We successfully corrected sagittal band injuries with extensor digitorum communis tendon instability through surgical treatment. Sagittal band injuries can be classified into two types depending on the anatomical injury pattern; SSB and PSB injuries. The surgical method and treatment plan can be chosen based on this classification.

Introduction

Among the structures constituting the extensor hood at the metacarpophalangeal (MP) joint level, the sagittal band plays the most important role in ensuring that the extensor digitorum communis (EDC) tendon is centered without being shifted to one side [1]. The sagittal band inserts into the extensor hood from the volar plate of the MP joint and the deep transverse ligament. In the groove of the metacarpal head, a thick deep layer and a thin superficial layer crossing the EDC tendon surround the tendon. The sagittal bands on the radial and ulnar sides are symmetrical to each other to prevent subluxation of the EDC tendon during flexion and extension of the MP joint.

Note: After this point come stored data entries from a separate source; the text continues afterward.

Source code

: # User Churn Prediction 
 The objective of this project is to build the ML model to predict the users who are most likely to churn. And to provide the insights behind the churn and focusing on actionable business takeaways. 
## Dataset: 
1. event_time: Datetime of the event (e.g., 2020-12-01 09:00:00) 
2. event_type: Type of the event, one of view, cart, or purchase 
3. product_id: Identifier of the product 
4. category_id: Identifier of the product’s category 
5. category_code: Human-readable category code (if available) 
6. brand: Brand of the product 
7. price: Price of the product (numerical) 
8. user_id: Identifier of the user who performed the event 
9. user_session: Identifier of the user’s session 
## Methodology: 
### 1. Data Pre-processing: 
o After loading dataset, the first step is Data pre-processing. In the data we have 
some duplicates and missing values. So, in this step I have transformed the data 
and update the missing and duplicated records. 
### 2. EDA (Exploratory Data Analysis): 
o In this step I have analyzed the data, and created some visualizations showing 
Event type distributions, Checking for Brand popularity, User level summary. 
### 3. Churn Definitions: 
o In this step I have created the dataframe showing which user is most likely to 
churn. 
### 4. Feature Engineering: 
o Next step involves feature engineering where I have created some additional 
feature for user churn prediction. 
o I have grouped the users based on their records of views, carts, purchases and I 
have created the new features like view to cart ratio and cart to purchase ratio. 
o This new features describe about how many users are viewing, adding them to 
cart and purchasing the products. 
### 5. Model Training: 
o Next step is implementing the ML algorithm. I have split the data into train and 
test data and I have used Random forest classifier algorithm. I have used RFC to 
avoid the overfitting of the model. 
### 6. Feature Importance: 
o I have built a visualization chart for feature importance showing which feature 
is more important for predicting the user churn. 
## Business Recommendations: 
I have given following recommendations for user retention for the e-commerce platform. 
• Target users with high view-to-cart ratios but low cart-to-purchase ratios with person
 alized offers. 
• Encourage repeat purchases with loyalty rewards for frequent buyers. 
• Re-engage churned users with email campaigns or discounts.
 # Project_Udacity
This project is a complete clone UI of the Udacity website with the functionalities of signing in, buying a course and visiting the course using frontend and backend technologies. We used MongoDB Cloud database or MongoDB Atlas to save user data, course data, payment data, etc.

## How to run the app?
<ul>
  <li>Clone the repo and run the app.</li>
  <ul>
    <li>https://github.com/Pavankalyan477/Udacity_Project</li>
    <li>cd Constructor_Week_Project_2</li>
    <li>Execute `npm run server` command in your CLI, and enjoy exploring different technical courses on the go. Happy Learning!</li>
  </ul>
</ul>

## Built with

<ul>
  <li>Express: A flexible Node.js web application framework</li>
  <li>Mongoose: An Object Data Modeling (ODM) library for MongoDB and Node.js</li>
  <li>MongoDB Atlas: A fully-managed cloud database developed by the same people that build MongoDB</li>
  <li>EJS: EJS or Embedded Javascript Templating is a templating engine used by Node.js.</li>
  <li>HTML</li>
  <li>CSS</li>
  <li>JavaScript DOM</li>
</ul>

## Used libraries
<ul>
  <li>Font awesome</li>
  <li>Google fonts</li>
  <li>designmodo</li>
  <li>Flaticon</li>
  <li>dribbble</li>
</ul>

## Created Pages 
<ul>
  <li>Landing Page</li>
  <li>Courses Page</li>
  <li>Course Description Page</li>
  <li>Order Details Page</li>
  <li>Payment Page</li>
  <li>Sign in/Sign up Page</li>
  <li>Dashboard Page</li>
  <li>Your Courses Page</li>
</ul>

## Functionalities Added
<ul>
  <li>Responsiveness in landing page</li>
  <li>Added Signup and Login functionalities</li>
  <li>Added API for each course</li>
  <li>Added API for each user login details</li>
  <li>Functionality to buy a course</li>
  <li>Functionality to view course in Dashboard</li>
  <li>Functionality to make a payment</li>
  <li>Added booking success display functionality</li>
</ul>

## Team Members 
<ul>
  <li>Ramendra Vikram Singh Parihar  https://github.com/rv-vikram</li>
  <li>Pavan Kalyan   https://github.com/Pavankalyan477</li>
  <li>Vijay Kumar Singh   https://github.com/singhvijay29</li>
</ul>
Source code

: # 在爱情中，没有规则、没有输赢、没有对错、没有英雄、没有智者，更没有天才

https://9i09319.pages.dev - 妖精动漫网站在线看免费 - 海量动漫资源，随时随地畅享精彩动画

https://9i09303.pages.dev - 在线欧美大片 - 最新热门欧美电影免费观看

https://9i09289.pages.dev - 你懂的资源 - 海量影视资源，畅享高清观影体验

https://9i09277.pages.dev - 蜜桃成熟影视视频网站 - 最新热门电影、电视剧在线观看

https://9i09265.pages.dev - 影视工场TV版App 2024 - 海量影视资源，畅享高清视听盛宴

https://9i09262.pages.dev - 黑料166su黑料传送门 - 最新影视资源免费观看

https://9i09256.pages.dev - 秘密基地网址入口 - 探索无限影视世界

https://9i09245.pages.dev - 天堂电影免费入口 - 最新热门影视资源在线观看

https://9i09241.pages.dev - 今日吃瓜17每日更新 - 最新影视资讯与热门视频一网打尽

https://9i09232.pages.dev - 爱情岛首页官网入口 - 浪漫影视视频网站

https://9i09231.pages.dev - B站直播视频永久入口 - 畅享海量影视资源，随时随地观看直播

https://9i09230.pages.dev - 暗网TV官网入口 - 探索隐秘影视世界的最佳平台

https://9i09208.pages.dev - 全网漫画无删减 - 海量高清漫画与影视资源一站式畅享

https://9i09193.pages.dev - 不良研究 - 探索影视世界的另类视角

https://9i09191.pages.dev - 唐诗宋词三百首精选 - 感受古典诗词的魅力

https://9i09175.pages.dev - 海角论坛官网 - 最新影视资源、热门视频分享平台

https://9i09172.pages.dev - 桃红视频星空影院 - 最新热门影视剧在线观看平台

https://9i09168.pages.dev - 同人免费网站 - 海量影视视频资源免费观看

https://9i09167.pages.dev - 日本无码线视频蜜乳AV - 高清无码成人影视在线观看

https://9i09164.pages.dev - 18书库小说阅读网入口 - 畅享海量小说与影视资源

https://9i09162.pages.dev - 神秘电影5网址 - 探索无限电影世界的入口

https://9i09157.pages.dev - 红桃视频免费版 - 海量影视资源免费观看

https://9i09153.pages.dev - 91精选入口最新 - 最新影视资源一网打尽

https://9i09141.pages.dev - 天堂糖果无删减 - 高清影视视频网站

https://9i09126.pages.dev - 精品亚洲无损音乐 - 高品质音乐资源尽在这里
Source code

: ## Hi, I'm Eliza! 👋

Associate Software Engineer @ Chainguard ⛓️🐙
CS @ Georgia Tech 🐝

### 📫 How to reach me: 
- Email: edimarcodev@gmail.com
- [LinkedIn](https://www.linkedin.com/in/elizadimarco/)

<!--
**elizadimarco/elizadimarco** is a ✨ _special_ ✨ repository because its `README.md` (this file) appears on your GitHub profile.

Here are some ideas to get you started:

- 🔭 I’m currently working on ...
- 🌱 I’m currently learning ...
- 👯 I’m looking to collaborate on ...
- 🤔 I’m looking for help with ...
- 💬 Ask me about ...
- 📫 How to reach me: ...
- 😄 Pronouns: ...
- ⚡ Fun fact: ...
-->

Sagittal band rupture can occur under various conditions, such as compression trauma to the MP joint due to a direct blow or low-energy trauma such as finger flick [2]. It usually causes instability of the EDC tendon along with swelling and pain. Rayan and Murray [3] classified the severity of closed sagittal band injury into three types based on the degree of instability of the EDC tendon by subluxation and dislocation. Ishizuki [4] defined the difference between traumatic rupture and spontaneous rupture in closed sagittal band injury. Spontaneous rupture due to snapping and crossed fingers has been described previously. However, these classifications do not provide appropriate treatment guidelines. In addition, some cases did not fit the existing classification wherein surgery was performed for sagittal band injury at our clinic. Based on the intraoperative findings, we intend to define the injury type according to the anatomical injury pattern and suggest treatment plan.

Methods

Ethics statement: This study was performed in accordance with the Declaration of Helsinki. The need for patient consent was waived owing to the study’s retrospective nature, and the study design was approved by the Institutional Review Board of Gwangmyeong Sungae General Hospital (No. KIRB-2021-N-003).

1. Patients

A retrospective study was conducted on 25 patients who were diagnosed with sagittal band injury and underwent surgery between January 2011 and December 2020 (Table 1), including 17 patients with acute injury within 3 weeks who decided to undergo early surgical treatment for immediate symptom improvement, four patients who underwent surgery due to no improvement of symptoms after conservative treatment, and four patients with chronic injury for more than 3 weeks at the time of admission. Fractures, lacerations, rheumatism, and other associated soft tissue diseases were excluded. The causes of injury were traumatic rupture and spontaneous rupture [4]. Among the injury mechanisms of the patients included in this study, those that occurred after finger flicking, and those that occurred after making kimchi or lifting a heavy box were classified as spontaneous rupture. On the other hand, injuries caused by hitting a wall with a fist or hitting the edge of an exercise device or desk edge were classified as traumatic rupture. For the degree of instability of the EDC tendon in the MP joint, we referred to the Rayan and Murray classification [3]. Type I was defined as mild injury with no extensor tendon instability; type II as moderate injury with extensor tendon subluxation; and type III as severe injury with dislocation of the extensor tendon.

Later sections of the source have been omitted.